JE That's incorrect: SAX is a streaming API, the whole point of SAX is that the implementation doesn't need to parse the whole document up-front. Perhaps you were thinking of DOM?

EF While working on a Tcl interface to the Flickr API, I discovered that the parser above would fail when some attributes in an XML tag contained forward slashes. I have been peeking into the code from the htmlparse module and found out the following solution. The solution consists in leaving off the trailing slash of empty tags (those ending with a slash and a less than!) and returning the boolean telling if tags are self closing by testing the presence of the trailing slash in the substitution string instead. Since I also experimented problems with the replacement of the equal sign by spaces (this should """not""" been done within attribute values!), I ended up with the following code. Please try and tell me if these improvements are worth it. EKB Seems worth it to me! It's easy to imagine a tag with forward slashes (for example, a URL).

Roy Keene This seems to break for data that has 'CDATA' entries. For example:

  <url><![CDATA[http://example.com]]></url>

gets parsed really poorly. The sequence

 <![...]>

needs to be accounted for somehow, more generally. (This could be done easily if regsub supported callbacks to determine the replacement text from the source pattern...)

EKB See below for a solution to this! (Only CDATA, not generic <!...>.)

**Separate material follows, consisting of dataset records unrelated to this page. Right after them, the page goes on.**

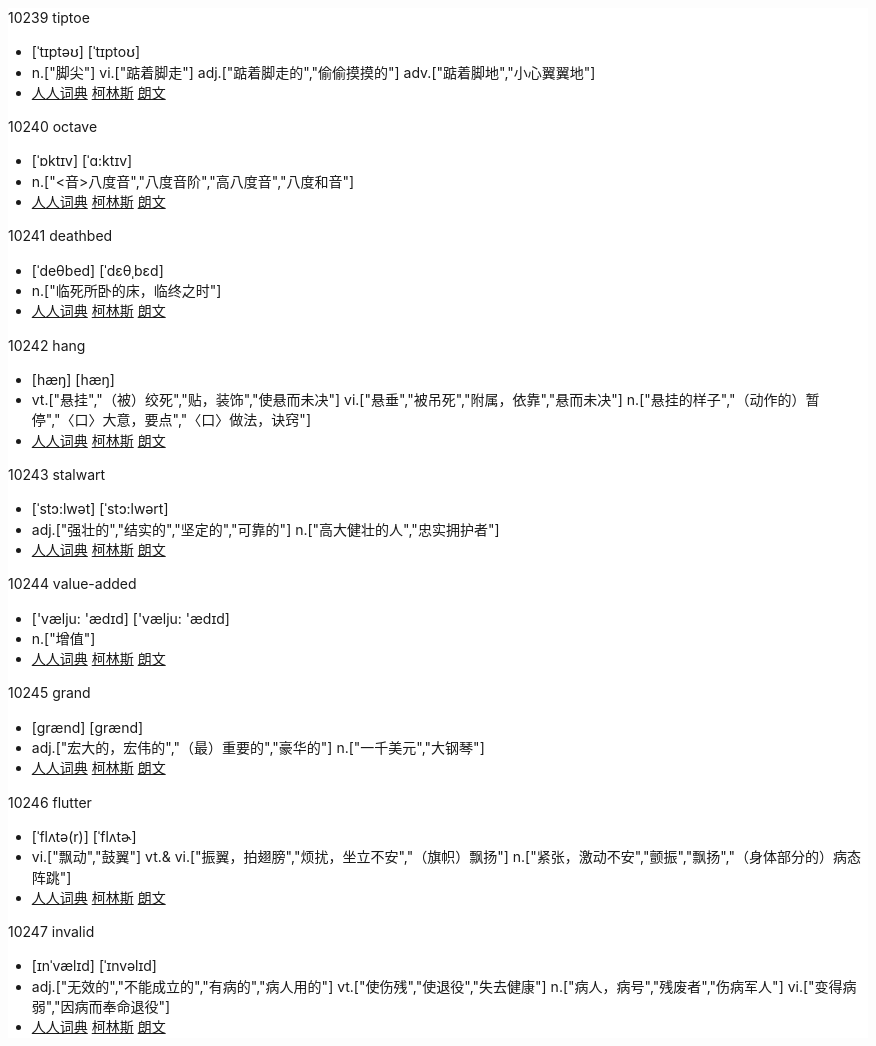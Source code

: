 10239 tiptoe 
- [ˈtɪptəʊ]  [ˈtɪptoʊ] 
- n.["脚尖"]  vi.["踮着脚走"]  adj.["踮着脚走的","偷偷摸摸的"]  adv.["踮着脚地","小心翼翼地"]   
- [人人词典](https://www.91dict.com/words?w=tiptoe) [柯林斯](https://www.collinsdictionary.com/zh/dictionary/english/tiptoe) [朗文](https://www.ldoceonline.com/dictionary/tiptoe) 

10240 octave 
- [ˈɒktɪv]  [ˈɑ:ktɪv] 
- n.["<音>八度音","八度音阶","高八度音","八度和音"]   
- [人人词典](https://www.91dict.com/words?w=octave) [柯林斯](https://www.collinsdictionary.com/zh/dictionary/english/octave) [朗文](https://www.ldoceonline.com/dictionary/octave) 

10241 deathbed 
- [ˈdeθbed]  [ˈdɛθˌbɛd] 
- n.["临死所卧的床，临终之时"]   
- [人人词典](https://www.91dict.com/words?w=deathbed) [柯林斯](https://www.collinsdictionary.com/zh/dictionary/english/deathbed) [朗文](https://www.ldoceonline.com/dictionary/deathbed) 

10242 hang 
- [hæŋ]  [hæŋ] 
- vt.["悬挂","（被）绞死","贴，装饰","使悬而未决"]  vi.["悬垂","被吊死","附属，依靠","悬而未决"]  n.["悬挂的样子","（动作的）暂停","〈口〉大意，要点","〈口〉做法，诀窍"]   
- [人人词典](https://www.91dict.com/words?w=hang) [柯林斯](https://www.collinsdictionary.com/zh/dictionary/english/hang) [朗文](https://www.ldoceonline.com/dictionary/hang) 

10243 stalwart 
- [ˈstɔ:lwət]  [ˈstɔ:lwərt] 
- adj.["强壮的","结实的","坚定的","可靠的"]  n.["高大健壮的人","忠实拥护者"]   
- [人人词典](https://www.91dict.com/words?w=stalwart) [柯林斯](https://www.collinsdictionary.com/zh/dictionary/english/stalwart) [朗文](https://www.ldoceonline.com/dictionary/stalwart) 

10244 value-added 
- ['vælju: 'ædɪd]  ['vælju: 'ædɪd] 
- n.["增值"]   
- [人人词典](https://www.91dict.com/words?w=value-added) [柯林斯](https://www.collinsdictionary.com/zh/dictionary/english/value-added) [朗文](https://www.ldoceonline.com/dictionary/value-added) 

10245 grand 
- [grænd]  [ɡrænd] 
- adj.["宏大的，宏伟的","（最）重要的","豪华的"]  n.["一千美元","大钢琴"]   
- [人人词典](https://www.91dict.com/words?w=grand) [柯林斯](https://www.collinsdictionary.com/zh/dictionary/english/grand) [朗文](https://www.ldoceonline.com/dictionary/grand) 

10246 flutter 
- [ˈflʌtə(r)]  [ˈflʌtɚ] 
- vi.["飘动","鼓翼"]  vt.& vi.["振翼，拍翅膀","烦扰，坐立不安","（旗帜）飘扬"]  n.["紧张，激动不安","颤振","飘扬","（身体部分的）病态阵跳"]   
- [人人词典](https://www.91dict.com/words?w=flutter) [柯林斯](https://www.collinsdictionary.com/zh/dictionary/english/flutter) [朗文](https://www.ldoceonline.com/dictionary/flutter) 

10247 invalid 
- [ɪnˈvælɪd]  [ˈɪnvəlɪd] 
- adj.["无效的","不能成立的","有病的","病人用的"]  vt.["使伤残","使退役","失去健康"]  n.["病人，病号","残废者","伤病军人"]  vi.["变得病弱","因病而奉命退役"]   
- [人人词典](https://www.91dict.com/words?w=invalid) [柯林斯](https://www.collinsdictionary.com/zh/dictionary/english/invalid) [朗文](https://www.ldoceonline.com/dictionary/invalid)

 # ::tax::__cleanprops -- Clean parsed XML properties
 #
 #        This command cleans parsed XML properties by removing the
 #        trailing slash and replacing equals by spaces so as to produce
 #        a list that is suitable for an array set command.
 #
 # Arguments:
 #        props        Parsed XML properties
 #
 # Results:
 #        Return an event list that is suitable for an array set
 #
 # Side Effects:
 #        None.
 proc ::tax::__cleanprops { props } {
     set name {([A-Za-z_:]|[^\x00-\x7F])([A-Za-z0-9_:.-]|[^\x00-\x7F])*}
     set attval {"[^"]*"|'[^']*'|\w}; # "... Makes emacs happy
     return [regsub -all -- "($name)\\s*=\\s*($attval)" \
                 [regsub "/$" $props ""] "\\1 \\4"]
 }
 
 
 # ::tax::parse -- Low-level 10 lines magic parser
 #
 #        This procedure is the core of the tiny XML parser and does its
 #        job in 10 lines of "hairy" code.  The command will call the
 #        command passed as an argument for each XML tag that is found
 #        in the XML code passed as an argument.  Error checking is less
 #        than minimum!  The command will be called with the following
 #        respective arguments: name of the tag, boolean telling whether
 #        it is a closing tag or not, boolean telling whether it is a
 #        self-closing tag or not, list of property (array set-style)
 #        and body of tag, if available.
 #
 # Arguments:
 #        cmd        Command to call for each tag found.
 #        xml        String containing the XML to be parsed.
 #        start        Name of the pseudo tag marking the beginning/ending of document
 #
 # Results:
 #        None.
 #
 # Side Effects:
 #        None.
 proc ::tax::parse {cmd xml {start docstart}} {
     regsub -all \{ $xml {\&ob;} xml
     regsub -all \} $xml {\&cb;} xml
     set exp {<(/?)([^\s/>]+)\s*([^>]*)>}
     set sub "\}\n$cmd {\\2} \[expr \{{\\1} ne \"\"\}\] \[regexp \{/$\} {\\3}\] \
              \[::tax::__cleanprops \{\\3\}\] \{"
     regsub -all $exp $xml $sub xml
     eval "$cmd {$start} 0 0 {} \{$xml\}"
     eval "$cmd {$start} 1 0 {} {}"
 }

EKB Handling CDATA Sections

Here's a version of the code + sample that handles CDATA sections (see Roy Keene's comment above). Since the idea with CDATA is that it be taken literally, the strategy is to get it out of the way before the parsing is done using tax::preparse and replace the text with a token. Then at the end, the tokens are replaced with the original text with tax::postparse.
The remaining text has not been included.